What you should do -> Set down the data again exactly. Pictures are not part of the copy.

-- Extracted information follows --

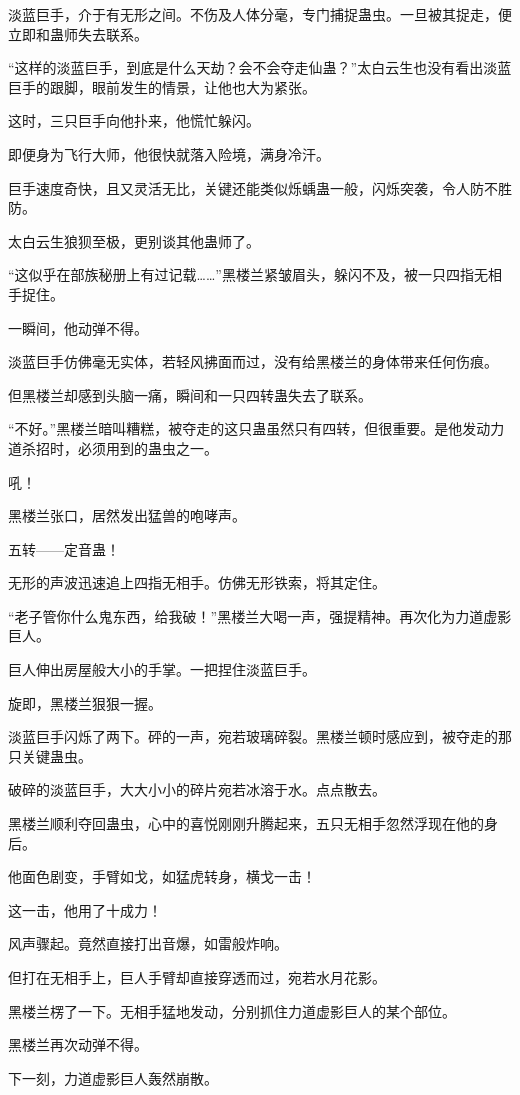 \begin{this_body}
淡蓝巨手，介于有无形之间。不伤及人体分毫，专门捕捉蛊虫。一旦被其捉走，便立即和蛊师失去联系。

“这样的淡蓝巨手，到底是什么天劫？会不会夺走仙蛊？”太白云生也没有看出淡蓝巨手的跟脚，眼前发生的情景，让他也大为紧张。

这时，三只巨手向他扑来，他慌忙躲闪。

即便身为飞行大师，他很快就落入险境，满身冷汗。

巨手速度奇快，且又灵活无比，关键还能类似烁蝺蛊一般，闪烁突袭，令人防不胜防。

太白云生狼狈至极，更别谈其他蛊师了。

“这似乎在部族秘册上有过记载……”黑楼兰紧皱眉头，躲闪不及，被一只四指无相手捉住。

一瞬间，他动弹不得。

淡蓝巨手仿佛毫无实体，若轻风拂面而过，没有给黑楼兰的身体带来任何伤痕。

但黑楼兰却感到头脑一痛，瞬间和一只四转蛊失去了联系。

“不好。”黑楼兰暗叫糟糕，被夺走的这只蛊虽然只有四转，但很重要。是他发动力道杀招时，必须用到的蛊虫之一。

吼！

黑楼兰张口，居然发出猛兽的咆哮声。

五转——定音蛊！

无形的声波迅速追上四指无相手。仿佛无形铁索，将其定住。

“老子管你什么鬼东西，给我破！”黑楼兰大喝一声，强提精神。再次化为力道虚影巨人。

巨人伸出房屋般大小的手掌。一把捏住淡蓝巨手。

旋即，黑楼兰狠狠一握。

淡蓝巨手闪烁了两下。砰的一声，宛若玻璃碎裂。黑楼兰顿时感应到，被夺走的那只关键蛊虫。

破碎的淡蓝巨手，大大小小的碎片宛若冰溶于水。点点散去。

黑楼兰顺利夺回蛊虫，心中的喜悦刚刚升腾起来，五只无相手忽然浮现在他的身后。

他面色剧变，手臂如戈，如猛虎转身，横戈一击！

这一击，他用了十成力！

风声骤起。竟然直接打出音爆，如雷般炸响。

但打在无相手上，巨人手臂却直接穿透而过，宛若水月花影。

黑楼兰楞了一下。无相手猛地发动，分别抓住力道虚影巨人的某个部位。

黑楼兰再次动弹不得。

下一刻，力道虚影巨人轰然崩散。


\end{this_body}

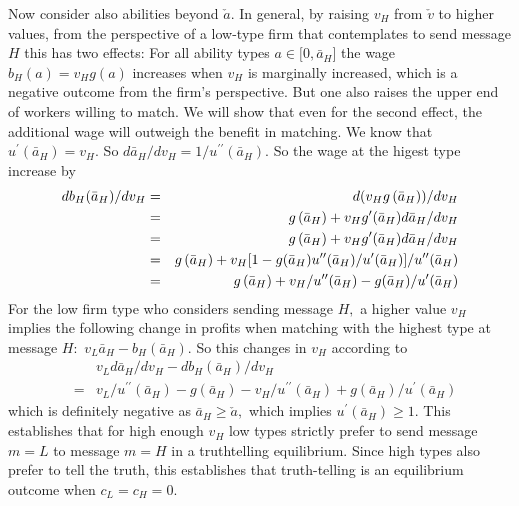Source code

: \documentclass[12pt]{article}
\begin{document}
Now consider also abilities beyond $\check{a}.$ In general, by raising $%
v_{H} $ from $\check{v}$ to higher values, from the perspective of a
low-type firm that contemplates to send message $H$ this has two effects:
For all ability types $a\in \lbrack 0,\bar{a}_{H}]$ the wage $%
b_{H}(a)=v_{H}g(a)$ increases when $v_{H}$ is marginally increased, which is
a negative outcome from the firm's perspective. But one also raises the
upper end of workers willing to match. We will show that even for the second
effect, the additional wage will outweigh the benefit in matching. We know
that $u^{\prime }(\bar{a}_{H})=v_{H}.$ So $d\bar{a}_{H}/dv_{H}=1/u^{\prime
\prime }(\bar{a}_{H}).$ So the wage at the higest type increase by 
\begin{eqnarray*}
db_{H}(\bar{a}_{H})/dv_{H} &=&d(v_{H}g\left( \bar{a}_{H}\right) )/dv_{H} \\
&=&g\left( \bar{a}_{H}\right) +v_{H}g^{\prime }(\bar{a}_{H})d\bar{a}%
_{H}/dv_{H} \\
&=&g\left( \bar{a}_{H}\right) +v_{H}g^{\prime }(\bar{a}_{H})d\bar{a}%
_{H}/dv_{H} \\
&=&g\left( \bar{a}_{H}\right) +v_{H}[1-g(\bar{a}_{H})u^{\prime \prime }(\bar{%
a}_{H})/u^{\prime }(\bar{a}_{H})]/u^{\prime \prime }(\bar{a}_{H}) \\
&=&g\left( \bar{a}_{H}\right) +v_{H}/u^{\prime \prime }(\bar{a}_{H})-g(\bar{a%
}_{H})/u^{\prime }(\bar{a}_{H})
\end{eqnarray*}%
For the low firm type who considers sending message $H,$ a higher value $%
v_{H}$ implies the following change in profits when matching with the
highest type at message $H:$ $v_{L}\bar{a}_{H}-b_{H}(\bar{a}_{H}).$ So this
changes in $v_{H}$ according to 
\begin{eqnarray*}
&&v_{L}d\bar{a}_{H}/dv_{H}-db_{H}(\bar{a}_{H})/dv_{H} \\
&=&v_{L}/u^{\prime \prime }(\bar{a}_{H})-g\left( \bar{a}_{H}\right)
-v_{H}/u^{\prime \prime }(\bar{a}_{H})+g(\bar{a}_{H})/u^{\prime }(\bar{a}%
_{H})
\end{eqnarray*}%
which is definitely negative as $\bar{a}_{H}\geq \check{a},$ which implies $%
u^{\prime }(\bar{a}_{H})\geq 1.$ This establishes that for high enough $%
v_{H} $ low types strictly prefer to send message $m=L$ to message $m=H$ in
a truthtelling equilibrium. Since high types also prefer to tell the truth,
this establishes that truth-telling is an equilibrium outcome when $%
c_{L}=c_{H}=0.$
\end{document}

-- Extracted information concluded --

Result ->
 \begin{this_body}
淡蓝巨手，介于有无形之间。不伤及人体分毫，专门捕捉蛊虫。一旦被其捉走，便立即和蛊师失去联系。

“这样的淡蓝巨手，到底是什么天劫？会不会夺走仙蛊？”太白云生也没有看出淡蓝巨手的跟脚，眼前发生的情景，让他也大为紧张。

这时，三只巨手向他扑来，他慌忙躲闪。

即便身为飞行大师，他很快就落入险境，满身冷汗。

巨手速度奇快，且又灵活无比，关键还能类似烁蝺蛊一般，闪烁突袭，令人防不胜防。

太白云生狼狈至极，更别谈其他蛊师了。

“这似乎在部族秘册上有过记载……”黑楼兰紧皱眉头，躲闪不及，被一只四指无相手捉住。

一瞬间，他动弹不得。

淡蓝巨手仿佛毫无实体，若轻风拂面而过，没有给黑楼兰的身体带来任何伤痕。

但黑楼兰却感到头脑一痛，瞬间和一只四转蛊失去了联系。

“不好。”黑楼兰暗叫糟糕，被夺走的这只蛊虽然只有四转，但很重要。是他发动力道杀招时，必须用到的蛊虫之一。

吼！

黑楼兰张口，居然发出猛兽的咆哮声。

五转——定音蛊！

无形的声波迅速追上四指无相手。仿佛无形铁索，将其定住。

“老子管你什么鬼东西，给我破！”黑楼兰大喝一声，强提精神。再次化为力道虚影巨人。

巨人伸出房屋般大小的手掌。一把捏住淡蓝巨手。

旋即，黑楼兰狠狠一握。

淡蓝巨手闪烁了两下。砰的一声，宛若玻璃碎裂。黑楼兰顿时感应到，被夺走的那只关键蛊虫。

破碎的淡蓝巨手，大大小小的碎片宛若冰溶于水。点点散去。

黑楼兰顺利夺回蛊虫，心中的喜悦刚刚升腾起来，五只无相手忽然浮现在他的身后。

他面色剧变，手臂如戈，如猛虎转身，横戈一击！

这一击，他用了十成力！

风声骤起。竟然直接打出音爆，如雷般炸响。

但打在无相手上，巨人手臂却直接穿透而过，宛若水月花影。

黑楼兰楞了一下。无相手猛地发动，分别抓住力道虚影巨人的某个部位。

黑楼兰再次动弹不得。

下一刻，力道虚影巨人轰然崩散。


\end{this_body}

Source code

: \documentclass[12pt]{article}
\begin{document}
Now consider also abilities beyond $\check{a}.$ In general, by raising $%
v_{H} $ from $\check{v}$ to higher values, from the perspective of a
low-type firm that contemplates to send message $H$ this has two effects:
For all ability types $a\in \lbrack 0,\bar{a}_{H}]$ the wage $%
b_{H}(a)=v_{H}g(a)$ increases when $v_{H}$ is marginally increased, which is
a negative outcome from the firm's perspective. But one also raises the
upper end of workers willing to match. We will show that even for the second
effect, the additional wage will outweigh the benefit in matching. We know
that $u^{\prime }(\bar{a}_{H})=v_{H}.$ So $d\bar{a}_{H}/dv_{H}=1/u^{\prime
\prime }(\bar{a}_{H}).$ So the wage at the higest type increase by 
\begin{eqnarray*}
db_{H}(\bar{a}_{H})/dv_{H} &=&d(v_{H}g\left( \bar{a}_{H}\right) )/dv_{H} \\
&=&g\left( \bar{a}_{H}\right) +v_{H}g^{\prime }(\bar{a}_{H})d\bar{a}%
_{H}/dv_{H} \\
&=&g\left( \bar{a}_{H}\right) +v_{H}g^{\prime }(\bar{a}_{H})d\bar{a}%
_{H}/dv_{H} \\
&=&g\left( \bar{a}_{H}\right) +v_{H}[1-g(\bar{a}_{H})u^{\prime \prime }(\bar{%
a}_{H})/u^{\prime }(\bar{a}_{H})]/u^{\prime \prime }(\bar{a}_{H}) \\
&=&g\left( \bar{a}_{H}\right) +v_{H}/u^{\prime \prime }(\bar{a}_{H})-g(\bar{a%
}_{H})/u^{\prime }(\bar{a}_{H})
\end{eqnarray*}%
For the low firm type who considers sending message $H,$ a higher value $%
v_{H}$ implies the following change in profits when matching with the
highest type at message $H:$ $v_{L}\bar{a}_{H}-b_{H}(\bar{a}_{H}).$ So this
changes in $v_{H}$ according to 
\begin{eqnarray*}
&&v_{L}d\bar{a}_{H}/dv_{H}-db_{H}(\bar{a}_{H})/dv_{H} \\
&=&v_{L}/u^{\prime \prime }(\bar{a}_{H})-g\left( \bar{a}_{H}\right)
-v_{H}/u^{\prime \prime }(\bar{a}_{H})+g(\bar{a}_{H})/u^{\prime }(\bar{a}%
_{H})
\end{eqnarray*}%
which is definitely negative as $\bar{a}_{H}\geq \check{a},$ which implies $%
u^{\prime }(\bar{a}_{H})\geq 1.$ This establishes that for high enough $%
v_{H} $ low types strictly prefer to send message $m=L$ to message $m=H$ in
a truthtelling equilibrium. Since high types also prefer to tell the truth,
this establishes that truth-telling is an equilibrium outcome when $%
c_{L}=c_{H}=0.$
\end{document}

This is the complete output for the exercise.